# Impressions left on dri fit material



## debck27 (Aug 5, 2010)

We just embroidered 25 Sport Tek dri-fit polo shirts and almost all of them have a white-ish impression of the logo around the thread. Has anyone ever seen this before and if so, is there any way to get rid of it? Or can you help me figure out why it happened?


----------



## JAF (Oct 12, 2008)

We use Magic Sizing for hoop marks. You can also mist with a little water but make sure they are dry before you pack them up.
When hooping you do not want the hoop too tight. That will also cause hoop burn.


----------



## debck27 (Aug 5, 2010)

Thanks for the input, however, these impressions are an exact impression of the logo that was sewn....it's like the logo was sewn and somehow, it pressed into the material a second time. I've added a scan of one of the shirts.


----------



## richt74 (Feb 11, 2011)

Hi there
It looks like the imprint of the presser foot when the needle drops down to embroider its hitting the garment and leaving the mark! I'm not totally sure if this is correct or how to reduce the impact! Have you checked that you have all the right washers in place so that all the needles are all in alignment
Rich


----------



## richt74 (Feb 11, 2011)

Just a quick note on the embroidery...looks a little thin and very uneven lettering? What size and dimensions is the logo? Did you digitise yourself or outsource?
Rich


----------



## Liberty (Jul 18, 2006)

My first thought was presser foot also but it is odd that if you look at the word covenant it is actually shifted up and right but there's nothing on the bottom part. If it were presser foot it would look like a halo around the letters.

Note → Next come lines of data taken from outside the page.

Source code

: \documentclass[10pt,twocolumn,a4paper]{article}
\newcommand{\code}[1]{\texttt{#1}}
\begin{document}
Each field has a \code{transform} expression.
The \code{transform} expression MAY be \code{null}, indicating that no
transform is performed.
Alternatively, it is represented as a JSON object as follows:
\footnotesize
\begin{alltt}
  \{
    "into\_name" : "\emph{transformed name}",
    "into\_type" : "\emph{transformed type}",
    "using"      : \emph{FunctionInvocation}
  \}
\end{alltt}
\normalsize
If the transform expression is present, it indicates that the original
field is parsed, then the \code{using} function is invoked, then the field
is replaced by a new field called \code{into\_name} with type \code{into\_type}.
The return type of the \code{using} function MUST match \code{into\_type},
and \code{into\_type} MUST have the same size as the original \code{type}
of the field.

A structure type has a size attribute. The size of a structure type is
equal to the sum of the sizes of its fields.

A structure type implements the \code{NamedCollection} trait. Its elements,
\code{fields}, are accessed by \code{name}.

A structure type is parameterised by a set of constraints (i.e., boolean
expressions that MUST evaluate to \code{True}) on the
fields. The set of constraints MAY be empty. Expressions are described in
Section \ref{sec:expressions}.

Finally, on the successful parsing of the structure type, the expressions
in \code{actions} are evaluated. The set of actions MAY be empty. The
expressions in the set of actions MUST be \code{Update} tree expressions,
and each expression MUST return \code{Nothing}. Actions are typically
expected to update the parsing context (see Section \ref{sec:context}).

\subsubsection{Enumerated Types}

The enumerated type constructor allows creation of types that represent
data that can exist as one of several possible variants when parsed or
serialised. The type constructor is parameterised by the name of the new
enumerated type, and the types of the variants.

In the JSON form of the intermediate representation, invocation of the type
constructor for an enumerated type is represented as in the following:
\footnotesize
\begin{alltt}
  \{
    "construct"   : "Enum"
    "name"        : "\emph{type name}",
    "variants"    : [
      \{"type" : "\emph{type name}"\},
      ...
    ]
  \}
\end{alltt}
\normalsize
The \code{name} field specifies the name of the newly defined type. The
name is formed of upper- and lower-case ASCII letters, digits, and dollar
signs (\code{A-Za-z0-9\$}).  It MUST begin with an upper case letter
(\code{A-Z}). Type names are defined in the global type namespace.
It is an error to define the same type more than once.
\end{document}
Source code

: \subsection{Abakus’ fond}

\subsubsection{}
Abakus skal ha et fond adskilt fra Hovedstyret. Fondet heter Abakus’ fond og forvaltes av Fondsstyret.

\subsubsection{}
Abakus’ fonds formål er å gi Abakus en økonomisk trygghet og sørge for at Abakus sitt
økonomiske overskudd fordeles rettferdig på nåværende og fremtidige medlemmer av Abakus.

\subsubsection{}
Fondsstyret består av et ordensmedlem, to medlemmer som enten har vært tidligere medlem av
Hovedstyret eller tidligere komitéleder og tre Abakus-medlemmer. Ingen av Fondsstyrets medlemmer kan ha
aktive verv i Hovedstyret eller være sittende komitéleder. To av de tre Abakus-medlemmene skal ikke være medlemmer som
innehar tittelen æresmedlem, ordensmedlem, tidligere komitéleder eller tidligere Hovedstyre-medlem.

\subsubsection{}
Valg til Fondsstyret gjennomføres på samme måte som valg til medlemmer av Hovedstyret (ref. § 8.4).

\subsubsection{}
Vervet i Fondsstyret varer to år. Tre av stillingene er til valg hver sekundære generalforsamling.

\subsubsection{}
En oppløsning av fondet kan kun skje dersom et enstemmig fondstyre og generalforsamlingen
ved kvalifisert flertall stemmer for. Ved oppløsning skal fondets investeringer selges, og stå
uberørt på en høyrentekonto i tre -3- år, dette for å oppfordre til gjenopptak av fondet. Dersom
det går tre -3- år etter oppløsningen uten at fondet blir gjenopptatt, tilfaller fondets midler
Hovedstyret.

By any chance, did you use solvy, spray the shirts to remove the solvy and stack them up? What does the inside of the shirt look like around the logo? Or the back of the shirt opposite the logo?


----------



## debck27 (Aug 5, 2010)

No, we didn't spray them or use solvy. We just embroidered them like we do any other similar garment. The hoop didn't even leave a mark. You can see the impression slightly if you pull the backing back a lttle, but not much. My son, who actually does the embroidery thinks it is the presser, but he just can't figure out
why it happened and what to do about it. I took 3 shirts home and washed them, that didn't help. Out of 25 shirts, only 4 did not have the impression.


----------



## Liberty (Jul 18, 2006)

Almost has to be the presser foot then. Could it be that that needle had a bent presser foot at one time that was straightened and the corner is coming down first?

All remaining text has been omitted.